By the color of light, a single disorder-engineered synapse selectively strengthens or weakens its memory, enabling brain-like homeostatic learning. Credit: Nature Communications (2026). DOI: 10.1038/s41467-026-73235-5

The human brain actively keeps "learning" in balance by holding on to what matters and letting go of what does not. Researchers in Korea have now reproduced this ability in a semiconductor device, using the color of light to strengthen (remember) or weaken (forget) an artificial synapse's memory. Remarkably, the key ingredient is a material "defect" that engineers usually try to eliminate. The study appears in Nature Communications.

Modern artificial intelligence is extraordinarily power-hungry. Training a single generative model can consume as much electricity as a small city. The brain, by contrast, outperforms supercomputers on far less energy than a light bulb because it stores and processes information in the same place: the synapse. This has driven intense interest in neuromorphic (brain-inspired) computing, especially in light-driven photonic synapses that promise ultralow-power, high-speed operation.

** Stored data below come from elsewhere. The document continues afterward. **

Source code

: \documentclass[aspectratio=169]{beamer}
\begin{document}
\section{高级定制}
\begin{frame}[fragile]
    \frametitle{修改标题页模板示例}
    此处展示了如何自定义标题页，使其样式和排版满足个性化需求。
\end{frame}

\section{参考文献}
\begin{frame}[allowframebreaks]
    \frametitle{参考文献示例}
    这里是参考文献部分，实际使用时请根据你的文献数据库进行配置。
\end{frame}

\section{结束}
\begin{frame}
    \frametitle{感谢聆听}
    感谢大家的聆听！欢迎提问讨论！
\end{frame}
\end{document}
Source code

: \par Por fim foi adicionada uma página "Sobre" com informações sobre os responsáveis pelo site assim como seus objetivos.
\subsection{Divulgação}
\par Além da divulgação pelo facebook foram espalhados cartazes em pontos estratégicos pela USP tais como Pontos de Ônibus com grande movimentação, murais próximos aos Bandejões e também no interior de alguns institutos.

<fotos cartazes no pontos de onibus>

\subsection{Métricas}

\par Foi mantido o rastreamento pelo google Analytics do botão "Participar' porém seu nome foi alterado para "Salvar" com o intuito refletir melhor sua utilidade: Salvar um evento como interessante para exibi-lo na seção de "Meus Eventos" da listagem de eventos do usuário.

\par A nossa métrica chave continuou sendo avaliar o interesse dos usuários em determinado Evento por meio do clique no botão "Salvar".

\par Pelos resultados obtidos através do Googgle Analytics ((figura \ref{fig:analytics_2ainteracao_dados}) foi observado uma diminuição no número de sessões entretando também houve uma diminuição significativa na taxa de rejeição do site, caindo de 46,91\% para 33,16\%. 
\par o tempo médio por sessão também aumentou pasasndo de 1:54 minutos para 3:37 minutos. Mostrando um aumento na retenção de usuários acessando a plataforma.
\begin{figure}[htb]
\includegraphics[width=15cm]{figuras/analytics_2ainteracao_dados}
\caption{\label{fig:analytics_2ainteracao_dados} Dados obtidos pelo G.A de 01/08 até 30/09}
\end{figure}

A long-standing obstacle, however, is that conventional artificial synapses use the same control knob for both "remembering" (potentiation) and "forgetting" (depression). This makes the learning balance collapse over time—weights either saturate (run away) or fade away (quiescence), erasing what was learned. The brain avoids this through homeostatic plasticity, but artificial hardware has had to mimic it with costly extra software.